In January 1995, five of us in a North London band called the Flaming Stars showed up at the original Toe-Rag Studios in Shoreditch to record our debut EP for a small label called Vinyl Japan UK. We’d been gigging for all of two months, and had no great plans for the future. Fast-forward to 2005, and after ten years, seven albums and fourteen singles – about 120 studio tracks in all, not counting the seven sessions for John Peel – our relationship with the label ended when they went out of business. Right now, as we’re about to start recording a new studio album for Ace Records (due out in September), it’s a real pleasure to have the chance to round up a representative selection of the now-deleted Vinyl Japan stuff in a double CD compilation to mark our first ten years as a recording outfit.

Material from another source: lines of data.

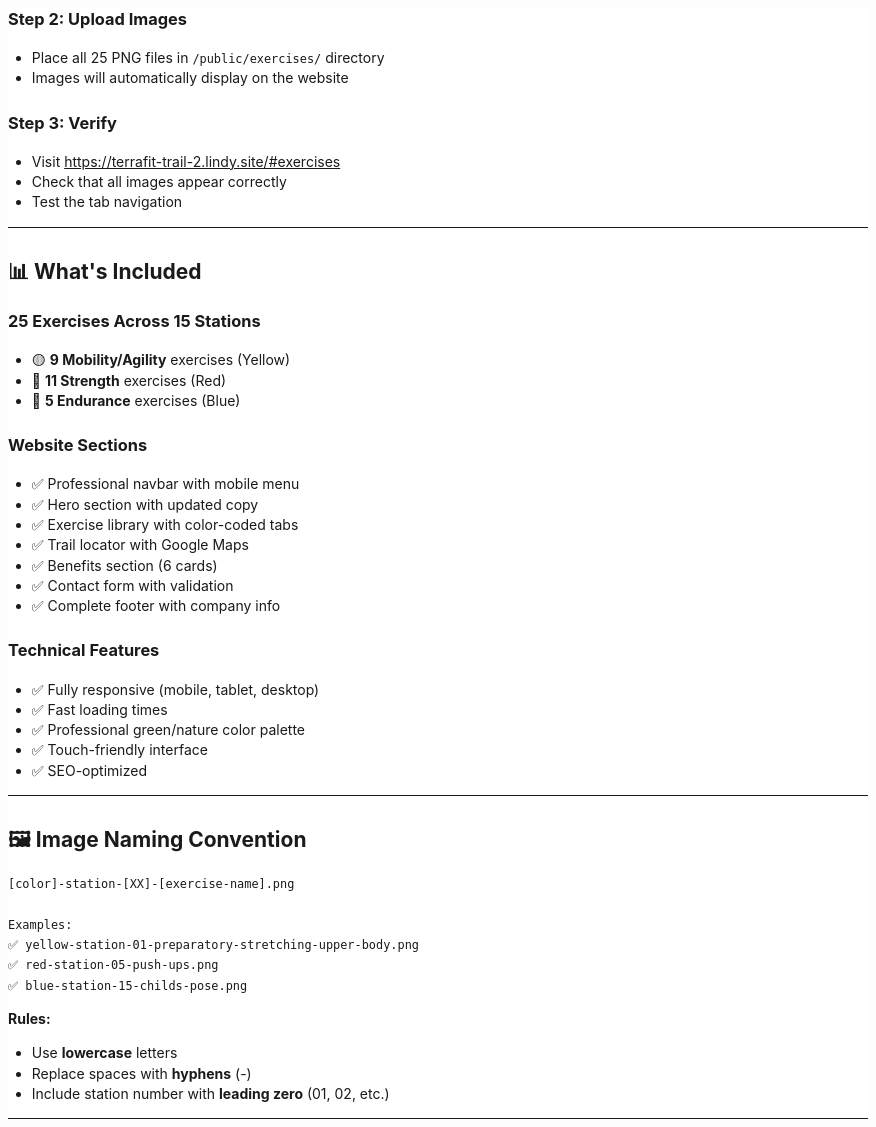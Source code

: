 ### Step 2: Upload Images
- Place all 25 PNG files in `/public/exercises/` directory
- Images will automatically display on the website

### Step 3: Verify
- Visit https://terrafit-trail-2.lindy.site/#exercises
- Check that all images appear correctly
- Test the tab navigation

---

## 📊 What's Included

### 25 Exercises Across 15 Stations
- 🟡 **9 Mobility/Agility** exercises (Yellow)
- 🔴 **11 Strength** exercises (Red)
- 🔵 **5 Endurance** exercises (Blue)

### Website Sections
- ✅ Professional navbar with mobile menu
- ✅ Hero section with updated copy
- ✅ Exercise library with color-coded tabs
- ✅ Trail locator with Google Maps
- ✅ Benefits section (6 cards)
- ✅ Contact form with validation
- ✅ Complete footer with company info

### Technical Features
- ✅ Fully responsive (mobile, tablet, desktop)
- ✅ Fast loading times
- ✅ Professional green/nature color palette
- ✅ Touch-friendly interface
- ✅ SEO-optimized

---

## 🖼️ Image Naming Convention

```
[color]-station-[XX]-[exercise-name].png

Examples:
✅ yellow-station-01-preparatory-stretching-upper-body.png
✅ red-station-05-push-ups.png
✅ blue-station-15-childs-pose.png
```

**Rules:**
- Use **lowercase** letters
- Replace spaces with **hyphens** (-)
- Include station number with **leading zero** (01, 02, etc.)

---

In a decade of touring, we’ve had a fair few memorable nights in many different countries… looking out of the dressing-room windows at the Liquid Room in Tokyo before our shows with Thee Headcoats and Headcoatees, and seeing the whole of the Shinjuku district spread out below us like a scene from Bladerunner because the 1,000-capacity venue was on the top floor of a skyscraper... playing in Boston alongside JJ Rassler’s Downbeat 5 at The Abbey Lounge, a no-nonsense rock’n’roll gin joint with underwear nailed to the walls... opening for the full original lineup of the Pogues at Brixton Academy a couple of days before Christmas, then watching fake snow pour down from the ceiling during Fairytale Of New York… a show in a converted slaughterhouse in Pau in the French Pyrenees where they’d even built their own Tiki Bar specially for the occasion... supporting Jello Biafra in San Francisco in a former burlesque hall… numerous tours of Germany, seeing how many people we could pack into Wild At Heart in Berlin and still have room to breathe, or playing at the Molotov on the Reeperbahn in Hamburg on a stage allegedly made from bits of the old one at the Star Club.
Just in case you’re running away with the idea that every gig’s been a blinder and every promoter a diamond geezer, let’s pause a while and shudder as we remember Newport in South Wales, where the support band at the soundcheck said ‘No-one’s gonna be here tonight, cause it’s way too expensive for our mates to get in (it was all of £3.00), and no-one’s ever bloody heard of you lot’. They were right.
All in all, it’s been a hell of an enjoyable ride so far. LONDON AFTER MIDNIGHT rounds up all the singles, representative tracks from each of our seven studio LPs, and a selection of rarities that are either new to CD or were only ever pressed up in quantities of about fifty as radio promos. The collection is accompanied by a lavish selection of photos and memorabilia and extensive sleevenotes detailing our history so far.